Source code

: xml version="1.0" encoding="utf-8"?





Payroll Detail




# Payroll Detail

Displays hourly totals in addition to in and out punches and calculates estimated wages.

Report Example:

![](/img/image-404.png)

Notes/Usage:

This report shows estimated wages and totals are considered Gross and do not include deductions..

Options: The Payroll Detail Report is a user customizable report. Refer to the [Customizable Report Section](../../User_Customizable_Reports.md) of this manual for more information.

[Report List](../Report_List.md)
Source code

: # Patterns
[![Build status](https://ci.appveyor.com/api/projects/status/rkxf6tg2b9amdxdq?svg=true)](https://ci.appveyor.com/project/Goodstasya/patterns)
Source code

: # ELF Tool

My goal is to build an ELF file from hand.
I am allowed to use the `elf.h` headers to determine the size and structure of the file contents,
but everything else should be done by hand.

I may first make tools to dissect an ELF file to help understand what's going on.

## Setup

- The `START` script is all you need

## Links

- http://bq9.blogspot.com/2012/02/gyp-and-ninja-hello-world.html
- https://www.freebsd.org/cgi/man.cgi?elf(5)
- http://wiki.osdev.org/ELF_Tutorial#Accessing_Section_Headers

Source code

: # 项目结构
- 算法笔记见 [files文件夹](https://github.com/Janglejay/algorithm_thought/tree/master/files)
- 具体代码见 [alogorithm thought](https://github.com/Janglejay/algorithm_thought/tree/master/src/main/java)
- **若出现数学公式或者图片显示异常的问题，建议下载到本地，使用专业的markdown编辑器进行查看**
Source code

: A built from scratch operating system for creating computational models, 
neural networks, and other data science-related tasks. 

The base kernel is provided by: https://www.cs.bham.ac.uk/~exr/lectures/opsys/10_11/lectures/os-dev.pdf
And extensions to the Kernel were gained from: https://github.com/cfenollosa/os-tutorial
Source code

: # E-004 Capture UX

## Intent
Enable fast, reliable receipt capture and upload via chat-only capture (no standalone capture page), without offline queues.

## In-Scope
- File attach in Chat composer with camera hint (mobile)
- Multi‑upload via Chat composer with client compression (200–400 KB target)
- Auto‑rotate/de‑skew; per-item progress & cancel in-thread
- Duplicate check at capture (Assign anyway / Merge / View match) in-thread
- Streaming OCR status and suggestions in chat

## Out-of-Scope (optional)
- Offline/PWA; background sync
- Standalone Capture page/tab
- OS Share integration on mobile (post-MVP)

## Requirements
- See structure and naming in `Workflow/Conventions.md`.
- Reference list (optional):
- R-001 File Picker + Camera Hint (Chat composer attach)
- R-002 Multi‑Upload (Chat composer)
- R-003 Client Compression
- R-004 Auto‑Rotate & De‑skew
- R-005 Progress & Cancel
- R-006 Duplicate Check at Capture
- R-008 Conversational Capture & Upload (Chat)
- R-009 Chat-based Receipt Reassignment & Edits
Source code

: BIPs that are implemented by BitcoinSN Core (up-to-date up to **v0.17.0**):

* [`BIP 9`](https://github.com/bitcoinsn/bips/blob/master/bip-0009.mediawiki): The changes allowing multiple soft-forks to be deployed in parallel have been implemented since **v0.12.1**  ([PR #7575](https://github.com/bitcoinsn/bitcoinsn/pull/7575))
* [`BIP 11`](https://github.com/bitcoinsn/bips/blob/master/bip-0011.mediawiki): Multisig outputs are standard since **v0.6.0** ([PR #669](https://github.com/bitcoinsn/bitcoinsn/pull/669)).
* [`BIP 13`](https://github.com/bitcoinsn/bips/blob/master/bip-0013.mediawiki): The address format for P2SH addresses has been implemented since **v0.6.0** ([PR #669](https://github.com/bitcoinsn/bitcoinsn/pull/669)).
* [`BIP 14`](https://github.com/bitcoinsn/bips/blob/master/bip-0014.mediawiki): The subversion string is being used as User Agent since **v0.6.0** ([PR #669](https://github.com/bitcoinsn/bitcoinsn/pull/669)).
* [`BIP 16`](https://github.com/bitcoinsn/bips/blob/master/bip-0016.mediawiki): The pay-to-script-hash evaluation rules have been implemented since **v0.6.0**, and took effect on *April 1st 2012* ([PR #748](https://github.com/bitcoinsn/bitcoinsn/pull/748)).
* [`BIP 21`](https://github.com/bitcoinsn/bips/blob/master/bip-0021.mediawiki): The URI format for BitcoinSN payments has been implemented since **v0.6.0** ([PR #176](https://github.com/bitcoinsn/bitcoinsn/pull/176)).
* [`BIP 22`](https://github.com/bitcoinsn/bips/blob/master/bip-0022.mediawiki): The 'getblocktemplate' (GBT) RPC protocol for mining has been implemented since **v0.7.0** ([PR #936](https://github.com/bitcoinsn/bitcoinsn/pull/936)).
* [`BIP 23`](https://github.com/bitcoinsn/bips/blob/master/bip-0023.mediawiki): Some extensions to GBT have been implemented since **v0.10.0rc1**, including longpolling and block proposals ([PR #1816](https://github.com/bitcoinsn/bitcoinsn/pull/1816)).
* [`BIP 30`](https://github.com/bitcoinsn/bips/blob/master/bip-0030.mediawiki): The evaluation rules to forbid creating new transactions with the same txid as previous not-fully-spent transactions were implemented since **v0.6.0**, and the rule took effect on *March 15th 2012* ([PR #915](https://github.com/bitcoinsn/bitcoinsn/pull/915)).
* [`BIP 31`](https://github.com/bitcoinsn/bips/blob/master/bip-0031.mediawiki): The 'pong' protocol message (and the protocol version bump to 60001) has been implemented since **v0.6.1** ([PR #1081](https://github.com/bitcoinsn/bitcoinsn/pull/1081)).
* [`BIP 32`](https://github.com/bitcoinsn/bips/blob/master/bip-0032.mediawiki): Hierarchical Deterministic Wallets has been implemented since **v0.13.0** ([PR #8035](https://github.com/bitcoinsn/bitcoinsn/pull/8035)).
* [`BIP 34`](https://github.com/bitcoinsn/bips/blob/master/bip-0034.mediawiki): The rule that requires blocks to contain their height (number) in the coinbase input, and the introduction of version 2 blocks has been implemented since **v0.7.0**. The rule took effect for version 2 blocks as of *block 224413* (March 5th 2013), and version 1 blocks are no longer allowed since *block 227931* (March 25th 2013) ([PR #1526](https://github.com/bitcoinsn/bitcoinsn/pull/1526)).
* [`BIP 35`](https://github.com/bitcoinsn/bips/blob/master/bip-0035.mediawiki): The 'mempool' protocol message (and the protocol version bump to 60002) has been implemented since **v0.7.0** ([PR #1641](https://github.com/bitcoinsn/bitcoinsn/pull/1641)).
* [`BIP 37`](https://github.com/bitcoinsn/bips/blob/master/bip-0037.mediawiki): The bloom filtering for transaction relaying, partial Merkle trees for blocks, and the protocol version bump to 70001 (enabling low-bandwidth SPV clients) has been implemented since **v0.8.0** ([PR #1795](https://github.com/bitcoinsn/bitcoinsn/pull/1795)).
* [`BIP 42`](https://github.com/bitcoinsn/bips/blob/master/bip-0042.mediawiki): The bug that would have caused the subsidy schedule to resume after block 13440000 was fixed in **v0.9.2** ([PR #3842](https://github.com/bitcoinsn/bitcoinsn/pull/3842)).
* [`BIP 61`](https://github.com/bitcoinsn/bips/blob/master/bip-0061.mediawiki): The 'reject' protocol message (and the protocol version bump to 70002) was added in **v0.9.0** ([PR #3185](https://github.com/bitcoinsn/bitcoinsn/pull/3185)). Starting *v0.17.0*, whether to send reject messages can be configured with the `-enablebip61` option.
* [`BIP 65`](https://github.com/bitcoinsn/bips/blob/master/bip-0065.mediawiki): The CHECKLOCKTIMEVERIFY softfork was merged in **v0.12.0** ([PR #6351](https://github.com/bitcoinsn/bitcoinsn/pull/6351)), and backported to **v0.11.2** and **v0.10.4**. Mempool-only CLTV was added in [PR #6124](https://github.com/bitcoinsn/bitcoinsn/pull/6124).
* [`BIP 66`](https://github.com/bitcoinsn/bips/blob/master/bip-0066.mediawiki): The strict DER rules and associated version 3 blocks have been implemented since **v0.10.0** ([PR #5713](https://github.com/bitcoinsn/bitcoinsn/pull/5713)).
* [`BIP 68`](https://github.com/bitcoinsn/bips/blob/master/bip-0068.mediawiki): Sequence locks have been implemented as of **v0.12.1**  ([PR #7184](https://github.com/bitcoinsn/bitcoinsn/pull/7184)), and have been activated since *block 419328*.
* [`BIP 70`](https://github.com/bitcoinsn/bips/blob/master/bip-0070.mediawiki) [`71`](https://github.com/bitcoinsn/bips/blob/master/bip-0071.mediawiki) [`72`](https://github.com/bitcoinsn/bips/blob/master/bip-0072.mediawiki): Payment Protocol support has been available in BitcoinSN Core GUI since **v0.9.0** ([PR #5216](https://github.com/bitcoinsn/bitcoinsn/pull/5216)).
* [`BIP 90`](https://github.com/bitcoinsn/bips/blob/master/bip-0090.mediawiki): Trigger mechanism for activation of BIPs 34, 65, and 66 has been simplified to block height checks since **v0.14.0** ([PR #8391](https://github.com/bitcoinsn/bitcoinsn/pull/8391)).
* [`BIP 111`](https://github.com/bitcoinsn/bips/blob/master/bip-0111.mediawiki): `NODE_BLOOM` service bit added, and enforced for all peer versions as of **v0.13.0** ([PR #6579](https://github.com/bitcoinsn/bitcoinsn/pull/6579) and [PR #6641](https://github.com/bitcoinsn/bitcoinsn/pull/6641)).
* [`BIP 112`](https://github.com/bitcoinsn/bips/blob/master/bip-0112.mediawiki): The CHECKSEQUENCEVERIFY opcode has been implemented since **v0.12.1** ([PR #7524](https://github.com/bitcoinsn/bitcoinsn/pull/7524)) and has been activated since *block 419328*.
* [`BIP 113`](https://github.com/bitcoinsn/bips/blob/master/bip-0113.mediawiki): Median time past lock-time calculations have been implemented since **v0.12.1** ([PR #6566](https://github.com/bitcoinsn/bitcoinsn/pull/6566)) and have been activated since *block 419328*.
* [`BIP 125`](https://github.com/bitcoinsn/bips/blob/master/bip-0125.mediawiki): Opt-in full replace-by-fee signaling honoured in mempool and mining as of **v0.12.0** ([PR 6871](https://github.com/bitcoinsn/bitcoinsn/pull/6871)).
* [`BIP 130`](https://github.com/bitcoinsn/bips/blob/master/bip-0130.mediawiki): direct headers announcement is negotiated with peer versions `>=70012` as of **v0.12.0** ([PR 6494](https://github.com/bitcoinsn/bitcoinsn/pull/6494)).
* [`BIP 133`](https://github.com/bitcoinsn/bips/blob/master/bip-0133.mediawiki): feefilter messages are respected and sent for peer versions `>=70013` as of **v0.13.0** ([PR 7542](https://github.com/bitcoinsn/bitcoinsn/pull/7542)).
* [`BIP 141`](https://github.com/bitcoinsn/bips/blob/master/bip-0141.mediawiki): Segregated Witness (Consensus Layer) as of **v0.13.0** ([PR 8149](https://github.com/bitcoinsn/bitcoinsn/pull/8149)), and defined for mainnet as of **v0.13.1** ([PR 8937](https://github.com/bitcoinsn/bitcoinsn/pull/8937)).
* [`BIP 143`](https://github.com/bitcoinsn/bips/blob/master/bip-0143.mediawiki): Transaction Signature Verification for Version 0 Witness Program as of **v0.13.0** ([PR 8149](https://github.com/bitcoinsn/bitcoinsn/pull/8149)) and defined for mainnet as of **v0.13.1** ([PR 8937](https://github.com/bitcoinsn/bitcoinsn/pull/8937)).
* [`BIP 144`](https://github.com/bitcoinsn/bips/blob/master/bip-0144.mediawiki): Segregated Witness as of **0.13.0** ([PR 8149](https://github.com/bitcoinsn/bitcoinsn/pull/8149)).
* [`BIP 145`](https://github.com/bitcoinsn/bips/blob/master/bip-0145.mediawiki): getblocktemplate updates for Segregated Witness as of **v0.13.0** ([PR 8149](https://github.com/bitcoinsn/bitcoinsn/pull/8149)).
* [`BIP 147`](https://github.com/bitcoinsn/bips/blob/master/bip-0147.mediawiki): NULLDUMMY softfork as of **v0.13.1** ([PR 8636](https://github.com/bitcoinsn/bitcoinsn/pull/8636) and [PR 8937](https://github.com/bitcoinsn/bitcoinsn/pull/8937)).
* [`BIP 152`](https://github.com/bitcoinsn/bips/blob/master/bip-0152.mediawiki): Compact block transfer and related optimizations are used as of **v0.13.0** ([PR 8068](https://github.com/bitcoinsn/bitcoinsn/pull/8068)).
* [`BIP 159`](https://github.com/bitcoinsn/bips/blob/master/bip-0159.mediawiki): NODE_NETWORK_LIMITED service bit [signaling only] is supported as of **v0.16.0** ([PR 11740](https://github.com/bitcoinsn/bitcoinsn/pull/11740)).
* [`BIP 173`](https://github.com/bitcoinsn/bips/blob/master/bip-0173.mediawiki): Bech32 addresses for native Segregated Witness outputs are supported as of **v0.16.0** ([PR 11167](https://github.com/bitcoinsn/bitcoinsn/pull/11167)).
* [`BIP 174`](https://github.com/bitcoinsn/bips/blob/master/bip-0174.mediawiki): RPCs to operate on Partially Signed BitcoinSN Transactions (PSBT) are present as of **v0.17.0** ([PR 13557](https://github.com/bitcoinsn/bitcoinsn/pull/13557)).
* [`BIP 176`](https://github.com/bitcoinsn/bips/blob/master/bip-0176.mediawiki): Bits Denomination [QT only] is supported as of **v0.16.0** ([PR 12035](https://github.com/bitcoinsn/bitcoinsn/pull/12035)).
------------------------------------
Your assignment
Start at the first line of the entries above. Set down each line exactly through the one with "E-004 Capture UX", and stop there.

Task output
Source code

: xml version="1.0" encoding="utf-8"?





Payroll Detail




# Payroll Detail

Displays hourly totals in addition to in and out punches and calculates estimated wages.

Report Example:

![](/img/image-404.png)

Notes/Usage:

This report shows estimated wages and totals are considered Gross and do not include deductions..

Options: The Payroll Detail Report is a user customizable report. Refer to the [Customizable Report Section](../../User_Customizable_Reports.md) of this manual for more information.

[Report List](../Report_List.md)
Source code

: # Patterns
[![Build status](https://ci.appveyor.com/api/projects/status/rkxf6tg2b9amdxdq?svg=true)](https://ci.appveyor.com/project/Goodstasya/patterns)
Source code

: # ELF Tool

My goal is to build an ELF file from hand.
I am allowed to use the `elf.h` headers to determine the size and structure of the file contents,
but everything else should be done by hand.

I may first make tools to dissect an ELF file to help understand what's going on.

## Setup

- The `START` script is all you need

## Links

- http://bq9.blogspot.com/2012/02/gyp-and-ninja-hello-world.html
- https://www.freebsd.org/cgi/man.cgi?elf(5)
- http://wiki.osdev.org/ELF_Tutorial#Accessing_Section_Headers

Source code

: # 项目结构
- 算法笔记见 [files文件夹](https://github.com/Janglejay/algorithm_thought/tree/master/files)
- 具体代码见 [alogorithm thought](https://github.com/Janglejay/algorithm_thought/tree/master/src/main/java)
- **若出现数学公式或者图片显示异常的问题，建议下载到本地，使用专业的markdown编辑器进行查看**
Source code

: A built from scratch operating system for creating computational models, 
neural networks, and other data science-related tasks. 

The base kernel is provided by: https://www.cs.bham.ac.uk/~exr/lectures/opsys/10_11/lectures/os-dev.pdf
And extensions to the Kernel were gained from: https://github.com/cfenollosa/os-tutorial
Source code

: # E-004 Capture UX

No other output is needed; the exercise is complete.